As a journalist, I covered the respective relationships between Reagan and Thatcher, and Bush Sr. and Major – and then worked in Downing Street during the Clinton-Blair and Bush Jr.-Blair period. On the basis of those years of experience, I cannot imagine how a policy so consequential for both countries, including our military on the ground, would have been carried out without genuine consultation, at all stages, at all levels, with the UK.
That such consultation so clearly didn’t happen is partly a result of Johnson’s failures as a practitioner of statecraft. He lacks the reputation, the tactical nous, the work ethic, and (frankly) the interest required to ensure that UK thinking properly penetrates the US system. His one demand on the G7 emergency call he eventually chaired on 24 August – a delay to the 31 August withdrawal deadline, to enable more evacuations – was rejected out of hand.
Such inefficacy might have been expected of Johnson. More of a surprise was Biden taking an approach that more clearly bore the stamp of “America First” (© Trump) than of “America is Back” (© Biden – and one of the principal reasons that so many millions around the world rejoiced at his election).
The president’s defenders point out that, regardless of the deal Trump did with the Taliban behind the backs of Ashraf Ghani’s Afghan government – a deal that unleashed thousands of fighters and fundamentally changed the facts on the ground – Biden had long been deeply sceptical about continued US military involvement in Afghanistan.
He was unpersuaded that the Taliban could be defeated militarily; wary of a history showing that foreign military interventions in Afghanistan always end badly; and unconvinced the country would ever be anything other than a failed state bedevilled by warlords and corruption.
A few years ago, official papers revealed that the then Vice-President Biden was virtually alone in Barack Obama’s administration in arguing that the “troop surge” of 30,000 planned in late 2009 was a huge mistake, and would not achieve its stated goals.

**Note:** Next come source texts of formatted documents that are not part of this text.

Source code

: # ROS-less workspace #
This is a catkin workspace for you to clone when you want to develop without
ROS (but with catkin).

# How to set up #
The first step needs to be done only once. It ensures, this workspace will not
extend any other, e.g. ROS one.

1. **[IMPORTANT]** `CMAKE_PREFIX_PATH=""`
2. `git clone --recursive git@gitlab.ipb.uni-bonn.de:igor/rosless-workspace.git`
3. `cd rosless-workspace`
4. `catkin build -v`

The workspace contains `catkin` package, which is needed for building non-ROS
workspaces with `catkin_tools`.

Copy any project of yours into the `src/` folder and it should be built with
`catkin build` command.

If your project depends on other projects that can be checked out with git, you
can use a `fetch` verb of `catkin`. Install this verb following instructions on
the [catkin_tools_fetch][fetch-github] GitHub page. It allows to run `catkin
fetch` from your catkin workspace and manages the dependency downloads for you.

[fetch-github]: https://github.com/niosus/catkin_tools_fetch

The documents revealed that both the George W. Bush administration (on whose watch the war in Afghanistan had been launched) and Obama’s (which continued operations for eight years despite an election pledge to end US military involvement there and in Iraq) knew that the official objective of a prosperous, pluralistic, politically stable Afghanistan was well-nigh impossible.
In place of nation-building, Biden argued for a strategy of counter terrorism, with fewer troops: making greater use of special forces, modern surveillance, targeting and drones (so-called “over-the-horizon” tactics) to attack terrorist networks. This strategy became known as “the Biden Plan” for Afghanistan – but was rejected by Obama.
Biden, who felt the generals had captured the debate, was fiercely criticised by Robert Gates, Defense Secretary under both Bush and Obama, who often commented that Biden was “wrong about everything”. In fact, one could make the case that he was right then, with the first Biden Plan for Afghanistan, which was at least orderly and thought-through – but is wrong now, with what might be called “Biden Plan Two” and is essentially a date- and politically-driven, chaotic pull-out.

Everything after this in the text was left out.